-- DATA IN THIS EXERCISE follows --
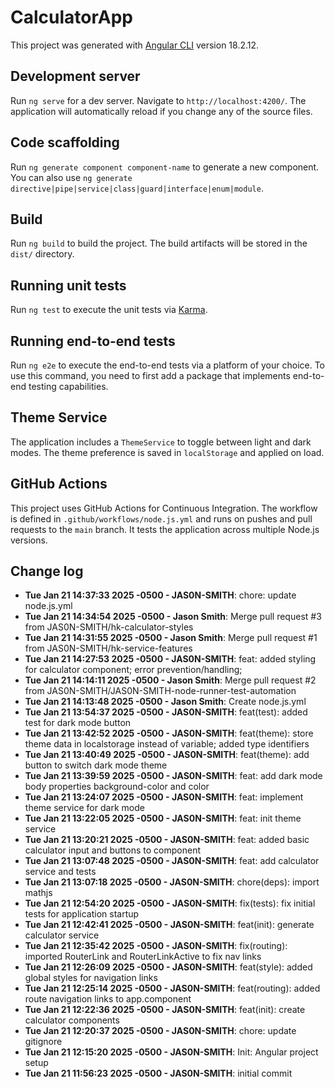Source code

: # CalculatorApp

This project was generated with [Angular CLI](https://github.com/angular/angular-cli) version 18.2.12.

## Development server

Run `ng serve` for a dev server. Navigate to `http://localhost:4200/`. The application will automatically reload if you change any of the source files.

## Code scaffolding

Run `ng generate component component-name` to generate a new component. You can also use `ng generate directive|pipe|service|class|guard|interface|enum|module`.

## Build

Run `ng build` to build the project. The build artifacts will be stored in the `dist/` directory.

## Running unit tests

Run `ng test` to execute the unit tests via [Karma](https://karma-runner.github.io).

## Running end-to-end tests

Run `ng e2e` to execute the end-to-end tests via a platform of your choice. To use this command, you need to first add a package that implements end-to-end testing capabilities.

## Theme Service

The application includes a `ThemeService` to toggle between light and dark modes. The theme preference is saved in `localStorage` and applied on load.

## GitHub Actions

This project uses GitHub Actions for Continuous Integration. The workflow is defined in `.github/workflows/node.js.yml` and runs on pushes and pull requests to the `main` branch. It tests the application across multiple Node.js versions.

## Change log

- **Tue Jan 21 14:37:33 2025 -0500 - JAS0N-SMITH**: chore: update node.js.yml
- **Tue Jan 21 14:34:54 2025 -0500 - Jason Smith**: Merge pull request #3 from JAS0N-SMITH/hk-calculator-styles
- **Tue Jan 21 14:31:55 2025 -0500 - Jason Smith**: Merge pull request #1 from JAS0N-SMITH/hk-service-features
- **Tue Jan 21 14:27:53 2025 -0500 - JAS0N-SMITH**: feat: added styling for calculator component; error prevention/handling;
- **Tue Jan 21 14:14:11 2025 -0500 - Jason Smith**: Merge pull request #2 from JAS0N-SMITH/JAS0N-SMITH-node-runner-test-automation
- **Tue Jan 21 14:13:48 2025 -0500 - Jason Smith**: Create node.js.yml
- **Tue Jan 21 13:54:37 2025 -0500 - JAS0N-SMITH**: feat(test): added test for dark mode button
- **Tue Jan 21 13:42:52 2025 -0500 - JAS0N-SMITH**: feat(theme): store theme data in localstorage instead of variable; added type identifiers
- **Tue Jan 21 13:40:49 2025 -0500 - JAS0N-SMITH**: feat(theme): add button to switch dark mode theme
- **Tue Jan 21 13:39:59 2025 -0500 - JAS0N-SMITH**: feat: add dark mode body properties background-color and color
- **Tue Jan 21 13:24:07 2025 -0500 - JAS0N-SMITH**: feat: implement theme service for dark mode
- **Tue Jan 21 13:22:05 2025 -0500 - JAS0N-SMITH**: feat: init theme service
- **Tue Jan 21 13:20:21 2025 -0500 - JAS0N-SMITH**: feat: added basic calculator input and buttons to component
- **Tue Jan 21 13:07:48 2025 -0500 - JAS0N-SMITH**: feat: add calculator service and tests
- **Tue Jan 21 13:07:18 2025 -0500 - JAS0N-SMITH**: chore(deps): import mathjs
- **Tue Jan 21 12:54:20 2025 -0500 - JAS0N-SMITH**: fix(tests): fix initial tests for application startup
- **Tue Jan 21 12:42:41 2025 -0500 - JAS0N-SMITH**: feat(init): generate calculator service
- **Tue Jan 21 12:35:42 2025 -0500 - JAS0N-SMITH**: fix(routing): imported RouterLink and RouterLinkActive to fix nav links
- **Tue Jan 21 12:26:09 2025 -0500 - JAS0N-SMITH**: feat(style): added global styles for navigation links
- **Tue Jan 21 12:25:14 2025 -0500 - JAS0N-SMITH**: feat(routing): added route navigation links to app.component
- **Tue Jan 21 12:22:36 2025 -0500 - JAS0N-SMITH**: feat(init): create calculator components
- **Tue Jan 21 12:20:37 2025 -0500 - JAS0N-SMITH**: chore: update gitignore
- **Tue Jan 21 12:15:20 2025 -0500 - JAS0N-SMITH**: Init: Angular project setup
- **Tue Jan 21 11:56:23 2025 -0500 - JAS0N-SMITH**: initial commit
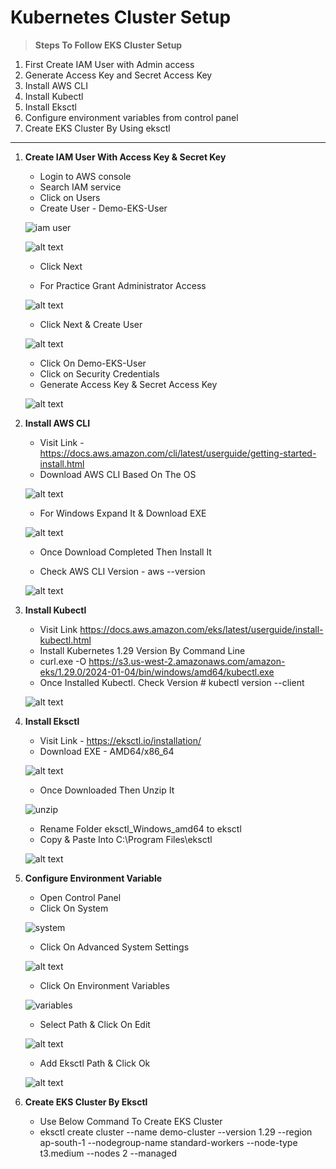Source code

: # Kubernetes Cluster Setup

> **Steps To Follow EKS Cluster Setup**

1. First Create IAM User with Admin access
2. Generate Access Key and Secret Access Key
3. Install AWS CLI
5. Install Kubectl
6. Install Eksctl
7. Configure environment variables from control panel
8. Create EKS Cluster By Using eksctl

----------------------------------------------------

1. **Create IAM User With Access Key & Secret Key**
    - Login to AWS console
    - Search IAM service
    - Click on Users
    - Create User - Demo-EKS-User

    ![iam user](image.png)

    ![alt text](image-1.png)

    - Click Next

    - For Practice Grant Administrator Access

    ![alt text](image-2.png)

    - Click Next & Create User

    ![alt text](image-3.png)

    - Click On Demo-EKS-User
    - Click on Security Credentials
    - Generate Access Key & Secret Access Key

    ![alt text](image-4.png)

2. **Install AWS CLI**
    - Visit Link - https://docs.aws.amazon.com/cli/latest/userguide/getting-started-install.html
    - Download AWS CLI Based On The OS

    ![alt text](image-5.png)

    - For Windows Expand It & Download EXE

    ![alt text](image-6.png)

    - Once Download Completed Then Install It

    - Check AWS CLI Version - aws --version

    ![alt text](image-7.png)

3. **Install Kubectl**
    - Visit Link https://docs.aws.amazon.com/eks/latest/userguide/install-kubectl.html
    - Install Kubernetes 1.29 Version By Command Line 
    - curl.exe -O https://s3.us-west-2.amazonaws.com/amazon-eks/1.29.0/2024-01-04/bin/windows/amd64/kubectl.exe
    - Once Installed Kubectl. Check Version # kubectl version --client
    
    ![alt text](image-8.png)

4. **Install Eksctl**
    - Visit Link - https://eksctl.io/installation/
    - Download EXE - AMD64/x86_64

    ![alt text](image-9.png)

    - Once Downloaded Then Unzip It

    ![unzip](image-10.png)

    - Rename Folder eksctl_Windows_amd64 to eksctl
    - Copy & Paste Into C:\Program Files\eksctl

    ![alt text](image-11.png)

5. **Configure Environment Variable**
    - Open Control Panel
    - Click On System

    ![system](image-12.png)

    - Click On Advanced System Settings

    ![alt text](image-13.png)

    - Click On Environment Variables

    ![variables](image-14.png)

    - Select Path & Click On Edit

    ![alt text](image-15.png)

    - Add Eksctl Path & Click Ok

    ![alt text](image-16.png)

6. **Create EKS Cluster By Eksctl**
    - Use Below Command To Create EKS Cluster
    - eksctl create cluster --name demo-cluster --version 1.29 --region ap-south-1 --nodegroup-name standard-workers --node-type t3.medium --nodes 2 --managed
-- DATA IN THIS EXERCISE concluded --
TRY IT:
Return every entry above word for word, and include no images.

PROBLEM SOLUTION:
Source code

: # CalculatorApp

This project was generated with [Angular CLI](https://github.com/angular/angular-cli) version 18.2.12.

## Development server

Run `ng serve` for a dev server. Navigate to `http://localhost:4200/`. The application will automatically reload if you change any of the source files.

## Code scaffolding

Run `ng generate component component-name` to generate a new component. You can also use `ng generate directive|pipe|service|class|guard|interface|enum|module`.

## Build

Run `ng build` to build the project. The build artifacts will be stored in the `dist/` directory.

## Running unit tests

Run `ng test` to execute the unit tests via [Karma](https://karma-runner.github.io).

## Running end-to-end tests

Run `ng e2e` to execute the end-to-end tests via a platform of your choice. To use this command, you need to first add a package that implements end-to-end testing capabilities.

## Theme Service

The application includes a `ThemeService` to toggle between light and dark modes. The theme preference is saved in `localStorage` and applied on load.

## GitHub Actions

This project uses GitHub Actions for Continuous Integration. The workflow is defined in `.github/workflows/node.js.yml` and runs on pushes and pull requests to the `main` branch. It tests the application across multiple Node.js versions.

## Change log

- **Tue Jan 21 14:37:33 2025 -0500 - JAS0N-SMITH**: chore: update node.js.yml
- **Tue Jan 21 14:34:54 2025 -0500 - Jason Smith**: Merge pull request #3 from JAS0N-SMITH/hk-calculator-styles
- **Tue Jan 21 14:31:55 2025 -0500 - Jason Smith**: Merge pull request #1 from JAS0N-SMITH/hk-service-features
- **Tue Jan 21 14:27:53 2025 -0500 - JAS0N-SMITH**: feat: added styling for calculator component; error prevention/handling;
- **Tue Jan 21 14:14:11 2025 -0500 - Jason Smith**: Merge pull request #2 from JAS0N-SMITH/JAS0N-SMITH-node-runner-test-automation
- **Tue Jan 21 14:13:48 2025 -0500 - Jason Smith**: Create node.js.yml
- **Tue Jan 21 13:54:37 2025 -0500 - JAS0N-SMITH**: feat(test): added test for dark mode button
- **Tue Jan 21 13:42:52 2025 -0500 - JAS0N-SMITH**: feat(theme): store theme data in localstorage instead of variable; added type identifiers
- **Tue Jan 21 13:40:49 2025 -0500 - JAS0N-SMITH**: feat(theme): add button to switch dark mode theme
- **Tue Jan 21 13:39:59 2025 -0500 - JAS0N-SMITH**: feat: add dark mode body properties background-color and color
- **Tue Jan 21 13:24:07 2025 -0500 - JAS0N-SMITH**: feat: implement theme service for dark mode
- **Tue Jan 21 13:22:05 2025 -0500 - JAS0N-SMITH**: feat: init theme service
- **Tue Jan 21 13:20:21 2025 -0500 - JAS0N-SMITH**: feat: added basic calculator input and buttons to component
- **Tue Jan 21 13:07:48 2025 -0500 - JAS0N-SMITH**: feat: add calculator service and tests
- **Tue Jan 21 13:07:18 2025 -0500 - JAS0N-SMITH**: chore(deps): import mathjs
- **Tue Jan 21 12:54:20 2025 -0500 - JAS0N-SMITH**: fix(tests): fix initial tests for application startup
- **Tue Jan 21 12:42:41 2025 -0500 - JAS0N-SMITH**: feat(init): generate calculator service
- **Tue Jan 21 12:35:42 2025 -0500 - JAS0N-SMITH**: fix(routing): imported RouterLink and RouterLinkActive to fix nav links
- **Tue Jan 21 12:26:09 2025 -0500 - JAS0N-SMITH**: feat(style): added global styles for navigation links
- **Tue Jan 21 12:25:14 2025 -0500 - JAS0N-SMITH**: feat(routing): added route navigation links to app.component
- **Tue Jan 21 12:22:36 2025 -0500 - JAS0N-SMITH**: feat(init): create calculator components
- **Tue Jan 21 12:20:37 2025 -0500 - JAS0N-SMITH**: chore: update gitignore
- **Tue Jan 21 12:15:20 2025 -0500 - JAS0N-SMITH**: Init: Angular project setup
- **Tue Jan 21 11:56:23 2025 -0500 - JAS0N-SMITH**: initial commit
Source code

: # Kubernetes Cluster Setup

> **Steps To Follow EKS Cluster Setup**

1. First Create IAM User with Admin access
2. Generate Access Key and Secret Access Key
3. Install AWS CLI
5. Install Kubectl
6. Install Eksctl
7. Configure environment variables from control panel
8. Create EKS Cluster By Using eksctl

----------------------------------------------------

1. **Create IAM User With Access Key & Secret Key**
    - Login to AWS console
    - Search IAM service
    - Click on Users
    - Create User - Demo-EKS-User

    ![iam user](image.png)

    ![alt text](image-1.png)

    - Click Next

    - For Practice Grant Administrator Access

    ![alt text](image-2.png)

    - Click Next & Create User

    ![alt text](image-3.png)

    - Click On Demo-EKS-User
    - Click on Security Credentials
    - Generate Access Key & Secret Access Key

    ![alt text](image-4.png)

2. **Install AWS CLI**
    - Visit Link - https://docs.aws.amazon.com/cli/latest/userguide/getting-started-install.html
    - Download AWS CLI Based On The OS

    ![alt text](image-5.png)

    - For Windows Expand It & Download EXE

    ![alt text](image-6.png)

    - Once Download Completed Then Install It

    - Check AWS CLI Version - aws --version

    ![alt text](image-7.png)

3. **Install Kubectl**
    - Visit Link https://docs.aws.amazon.com/eks/latest/userguide/install-kubectl.html
    - Install Kubernetes 1.29 Version By Command Line 
    - curl.exe -O https://s3.us-west-2.amazonaws.com/amazon-eks/1.29.0/2024-01-04/bin/windows/amd64/kubectl.exe
    - Once Installed Kubectl. Check Version # kubectl version --client
    
    ![alt text](image-8.png)

4. **Install Eksctl**
    - Visit Link - https://eksctl.io/installation/
    - Download EXE - AMD64/x86_64

    ![alt text](image-9.png)

    - Once Downloaded Then Unzip It

    ![unzip](image-10.png)

    - Rename Folder eksctl_Windows_amd64 to eksctl
    - Copy & Paste Into C:\Program Files\eksctl

    ![alt text](image-11.png)

5. **Configure Environment Variable**
    - Open Control Panel
    - Click On System

    ![system](image-12.png)

    - Click On Advanced System Settings

    ![alt text](image-13.png)

    - Click On Environment Variables

    ![variables](image-14.png)

    - Select Path & Click On Edit

    ![alt text](image-15.png)

    - Add Eksctl Path & Click Ok

    ![alt text](image-16.png)

6. **Create EKS Cluster By Eksctl**
    - Use Below Command To Create EKS Cluster
    - eksctl create cluster --name demo-cluster --version 1.29 --region ap-south-1 --nodegroup-name standard-workers --node-type t3.medium --nodes 2 --managed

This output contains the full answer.